=== Begin Enclosure ===
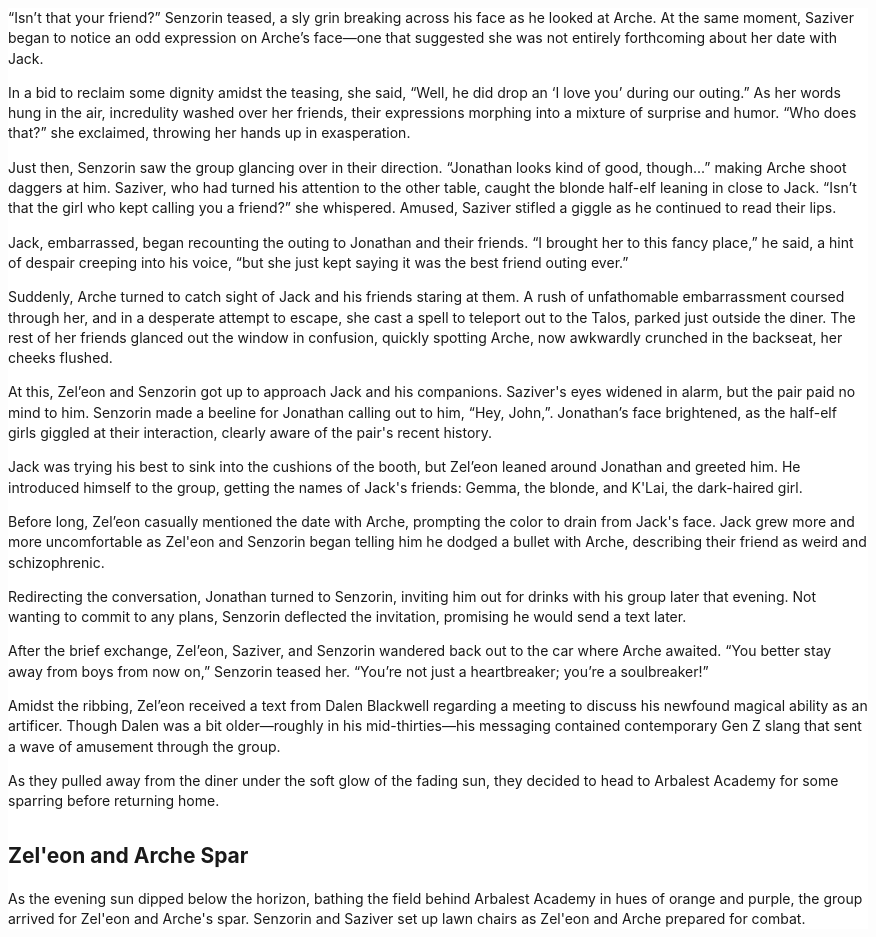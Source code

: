 “Isn’t that your friend?” Senzorin teased, a sly grin breaking across his face as he looked at Arche. At the same moment, Saziver began to notice an odd expression on Arche’s face—one that suggested she was not entirely forthcoming about her date with Jack.

In a bid to reclaim some dignity amidst the teasing, she said, “Well, he did drop an ‘I love you’ during our outing.” As her words hung in the air, incredulity washed over her friends, their expressions morphing into a mixture of surprise and humor. “Who does that?” she exclaimed, throwing her hands up in exasperation.

Just then, Senzorin saw the group glancing over in their direction. “Jonathan looks kind of good, though...” making Arche shoot daggers at him. Saziver, who had turned his attention to the other table, caught the blonde half-elf leaning in close to Jack. “Isn’t that the girl who kept calling you a friend?” she whispered. Amused, Saziver stifled a giggle as he continued to read their lips.

Jack, embarrassed, began recounting the outing to Jonathan and their friends. “I brought her to this fancy place,” he said, a hint of despair creeping into his voice, “but she just kept saying it was the best friend outing ever.”

Suddenly, Arche turned to catch sight of Jack and his friends staring at them. A rush of unfathomable embarrassment coursed through her, and in a desperate attempt to escape, she cast a spell to teleport out to the Talos, parked just outside the diner. The rest of her friends glanced out the window in confusion, quickly spotting Arche, now awkwardly crunched in the backseat, her cheeks flushed.

At this, Zel’eon and Senzorin got up to approach Jack and his companions. Saziver's eyes widened in alarm, but the pair paid no mind to him. Senzorin made a beeline for Jonathan calling out to him, “Hey, John,”. Jonathan’s face brightened, as the half-elf girls giggled at their interaction, clearly aware of the pair's recent history.

Jack was trying his best to sink into the cushions of the booth, but Zel’eon leaned around Jonathan and greeted him. He introduced himself to the group, getting the names of Jack's friends: Gemma, the blonde, and K'Lai, the dark-haired girl.

Before long, Zel’eon casually mentioned the date with Arche, prompting the color to drain from Jack's face. Jack grew more and more uncomfortable as Zel'eon and Senzorin began telling him he dodged a bullet with Arche, describing their friend as weird and schizophrenic.

Redirecting the conversation, Jonathan turned to Senzorin, inviting him out for drinks with his group later that evening. Not wanting to commit to any plans, Senzorin deflected the invitation, promising he would send a text later.

After the brief exchange, Zel’eon, Saziver, and Senzorin wandered back out to the car where Arche awaited. “You better stay away from boys from now on,” Senzorin teased her. “You’re not just a heartbreaker; you’re a soulbreaker!”

Amidst the ribbing, Zel’eon received a text from Dalen Blackwell regarding a meeting to discuss his newfound magical ability as an artificer. Though Dalen was a bit older—roughly in his mid-thirties—his messaging contained contemporary Gen Z slang that sent a wave of amusement through the group.

As they pulled away from the diner under the soft glow of the fading sun, they decided to head to Arbalest Academy for some sparring before returning home.

## Zel'eon and Arche Spar

As the evening sun dipped below the horizon, bathing the field behind Arbalest Academy in hues of orange and purple, the group arrived for Zel'eon and Arche's spar. Senzorin and Saziver set up lawn chairs as Zel'eon and Arche prepared for combat.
=== End Enclosure ===
» What needs to be done:
Reproduce exactly the entries above, limited to the lines from the one with "Just then, Senzorin" through the one with "Jack was trying", both included.

» Exercise solution:
Just then, Senzorin saw the group glancing over in their direction. “Jonathan looks kind of good, though...” making Arche shoot daggers at him. Saziver, who had turned his attention to the other table, caught the blonde half-elf leaning in close to Jack. “Isn’t that the girl who kept calling you a friend?” she whispered. Amused, Saziver stifled a giggle as he continued to read their lips.

Jack, embarrassed, began recounting the outing to Jonathan and their friends. “I brought her to this fancy place,” he said, a hint of despair creeping into his voice, “but she just kept saying it was the best friend outing ever.”

Suddenly, Arche turned to catch sight of Jack and his friends staring at them. A rush of unfathomable embarrassment coursed through her, and in a desperate attempt to escape, she cast a spell to teleport out to the Talos, parked just outside the diner. The rest of her friends glanced out the window in confusion, quickly spotting Arche, now awkwardly crunched in the backseat, her cheeks flushed.

At this, Zel’eon and Senzorin got up to approach Jack and his companions. Saziver's eyes widened in alarm, but the pair paid no mind to him. Senzorin made a beeline for Jonathan calling out to him, “Hey, John,”. Jonathan’s face brightened, as the half-elf girls giggled at their interaction, clearly aware of the pair's recent history.

Jack was trying his best to sink into the cushions of the booth, but Zel’eon leaned around Jonathan and greeted him. He introduced himself to the group, getting the names of Jack's friends: Gemma, the blonde, and K'Lai, the dark-haired girl.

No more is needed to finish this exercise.